[Start of section]

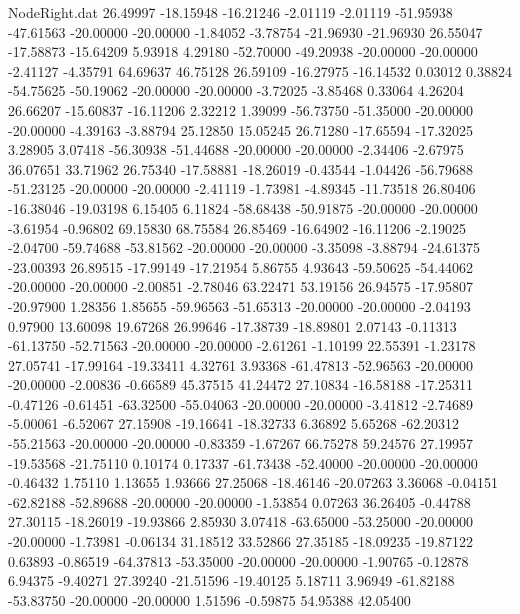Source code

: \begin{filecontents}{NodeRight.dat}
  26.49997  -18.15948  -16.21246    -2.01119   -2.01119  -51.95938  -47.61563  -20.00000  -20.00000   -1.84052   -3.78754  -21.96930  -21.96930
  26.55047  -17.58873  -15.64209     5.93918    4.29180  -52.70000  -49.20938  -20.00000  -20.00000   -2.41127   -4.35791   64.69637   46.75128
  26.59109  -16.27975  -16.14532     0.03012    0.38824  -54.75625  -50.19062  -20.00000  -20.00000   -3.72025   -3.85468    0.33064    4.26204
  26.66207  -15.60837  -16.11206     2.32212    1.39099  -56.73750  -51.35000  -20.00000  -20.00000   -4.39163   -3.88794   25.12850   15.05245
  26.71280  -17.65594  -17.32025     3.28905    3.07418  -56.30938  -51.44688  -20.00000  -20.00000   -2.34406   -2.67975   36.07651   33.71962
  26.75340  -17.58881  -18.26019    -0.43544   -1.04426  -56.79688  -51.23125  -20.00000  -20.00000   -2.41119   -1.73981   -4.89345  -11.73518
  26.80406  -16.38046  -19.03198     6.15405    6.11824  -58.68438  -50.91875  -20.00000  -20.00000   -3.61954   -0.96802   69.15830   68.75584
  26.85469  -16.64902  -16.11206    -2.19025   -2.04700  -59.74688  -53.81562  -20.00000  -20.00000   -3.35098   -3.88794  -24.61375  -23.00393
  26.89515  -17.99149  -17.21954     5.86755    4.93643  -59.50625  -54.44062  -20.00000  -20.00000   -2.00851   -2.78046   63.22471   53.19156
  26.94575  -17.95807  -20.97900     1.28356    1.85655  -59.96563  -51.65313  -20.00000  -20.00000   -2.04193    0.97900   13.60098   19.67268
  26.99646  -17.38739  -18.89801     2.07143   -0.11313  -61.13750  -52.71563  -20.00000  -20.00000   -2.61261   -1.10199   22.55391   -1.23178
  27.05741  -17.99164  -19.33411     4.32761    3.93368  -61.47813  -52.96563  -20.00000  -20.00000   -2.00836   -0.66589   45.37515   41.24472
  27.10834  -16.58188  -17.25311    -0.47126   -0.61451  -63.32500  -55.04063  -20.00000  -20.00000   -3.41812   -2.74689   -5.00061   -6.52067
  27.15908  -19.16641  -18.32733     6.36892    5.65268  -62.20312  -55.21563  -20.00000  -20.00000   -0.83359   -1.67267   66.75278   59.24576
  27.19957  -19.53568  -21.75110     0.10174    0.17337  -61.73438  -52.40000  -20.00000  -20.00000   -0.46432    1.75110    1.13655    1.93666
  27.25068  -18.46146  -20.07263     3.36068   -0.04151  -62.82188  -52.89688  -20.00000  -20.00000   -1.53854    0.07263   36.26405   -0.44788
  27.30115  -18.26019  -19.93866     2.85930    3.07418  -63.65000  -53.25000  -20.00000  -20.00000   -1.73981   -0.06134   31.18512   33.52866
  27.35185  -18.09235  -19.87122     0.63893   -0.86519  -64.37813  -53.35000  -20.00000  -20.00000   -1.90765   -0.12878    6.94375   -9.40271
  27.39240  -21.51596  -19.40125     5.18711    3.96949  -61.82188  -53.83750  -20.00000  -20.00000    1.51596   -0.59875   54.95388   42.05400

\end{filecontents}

[End of section]
[Start of section]

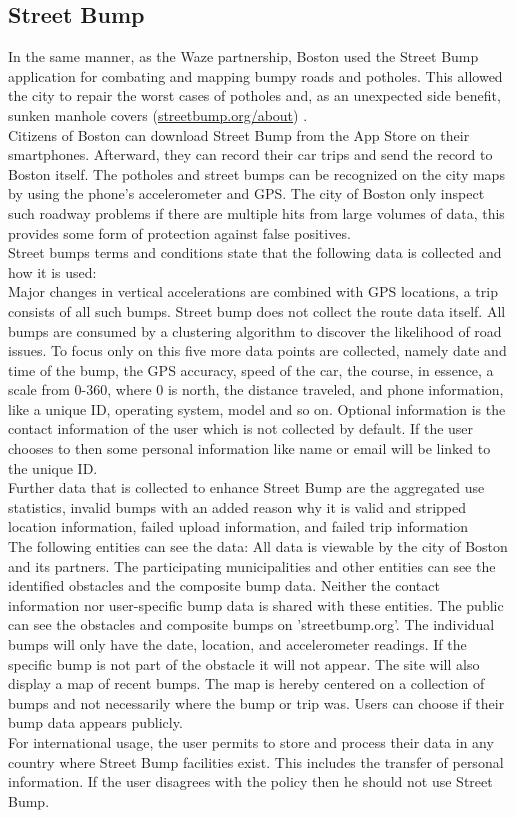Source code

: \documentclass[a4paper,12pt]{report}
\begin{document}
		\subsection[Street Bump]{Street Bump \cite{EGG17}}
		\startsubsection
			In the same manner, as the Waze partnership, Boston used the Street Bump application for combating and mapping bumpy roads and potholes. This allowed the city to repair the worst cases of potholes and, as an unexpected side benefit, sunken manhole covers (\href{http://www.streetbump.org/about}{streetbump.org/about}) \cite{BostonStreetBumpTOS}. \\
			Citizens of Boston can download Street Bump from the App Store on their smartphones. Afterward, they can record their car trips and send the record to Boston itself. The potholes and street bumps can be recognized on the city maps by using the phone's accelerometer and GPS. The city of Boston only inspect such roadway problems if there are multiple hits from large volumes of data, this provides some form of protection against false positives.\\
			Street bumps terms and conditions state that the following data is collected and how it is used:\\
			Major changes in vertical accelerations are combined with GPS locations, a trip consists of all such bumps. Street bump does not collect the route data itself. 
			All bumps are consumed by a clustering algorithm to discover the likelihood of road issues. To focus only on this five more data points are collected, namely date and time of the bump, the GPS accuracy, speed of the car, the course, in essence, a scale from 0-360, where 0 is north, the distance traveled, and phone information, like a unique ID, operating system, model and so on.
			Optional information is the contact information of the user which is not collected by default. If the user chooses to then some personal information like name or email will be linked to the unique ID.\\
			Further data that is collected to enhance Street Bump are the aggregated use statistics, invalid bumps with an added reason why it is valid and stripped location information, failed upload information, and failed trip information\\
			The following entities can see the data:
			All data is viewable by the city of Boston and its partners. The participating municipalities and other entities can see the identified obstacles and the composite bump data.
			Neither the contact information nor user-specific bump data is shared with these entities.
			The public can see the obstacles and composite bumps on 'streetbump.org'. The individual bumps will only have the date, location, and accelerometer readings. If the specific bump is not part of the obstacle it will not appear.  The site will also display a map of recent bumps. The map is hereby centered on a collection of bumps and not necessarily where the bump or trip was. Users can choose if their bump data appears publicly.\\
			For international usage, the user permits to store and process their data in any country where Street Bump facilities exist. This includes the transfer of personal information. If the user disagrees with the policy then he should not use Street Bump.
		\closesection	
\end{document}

[End of section]

In the listing above, find the line containing "All bumps are" and the line containing "The following entities", then retype both and every line between them exactly, with nothing else.

			All bumps are consumed by a clustering algorithm to discover the likelihood of road issues. To focus only on this five more data points are collected, namely date and time of the bump, the GPS accuracy, speed of the car, the course, in essence, a scale from 0-360, where 0 is north, the distance traveled, and phone information, like a unique ID, operating system, model and so on.
			Optional information is the contact information of the user which is not collected by default. If the user chooses to then some personal information like name or email will be linked to the unique ID.\\
			Further data that is collected to enhance Street Bump are the aggregated use statistics, invalid bumps with an added reason why it is valid and stripped location information, failed upload information, and failed trip information\\
			The following entities can see the data:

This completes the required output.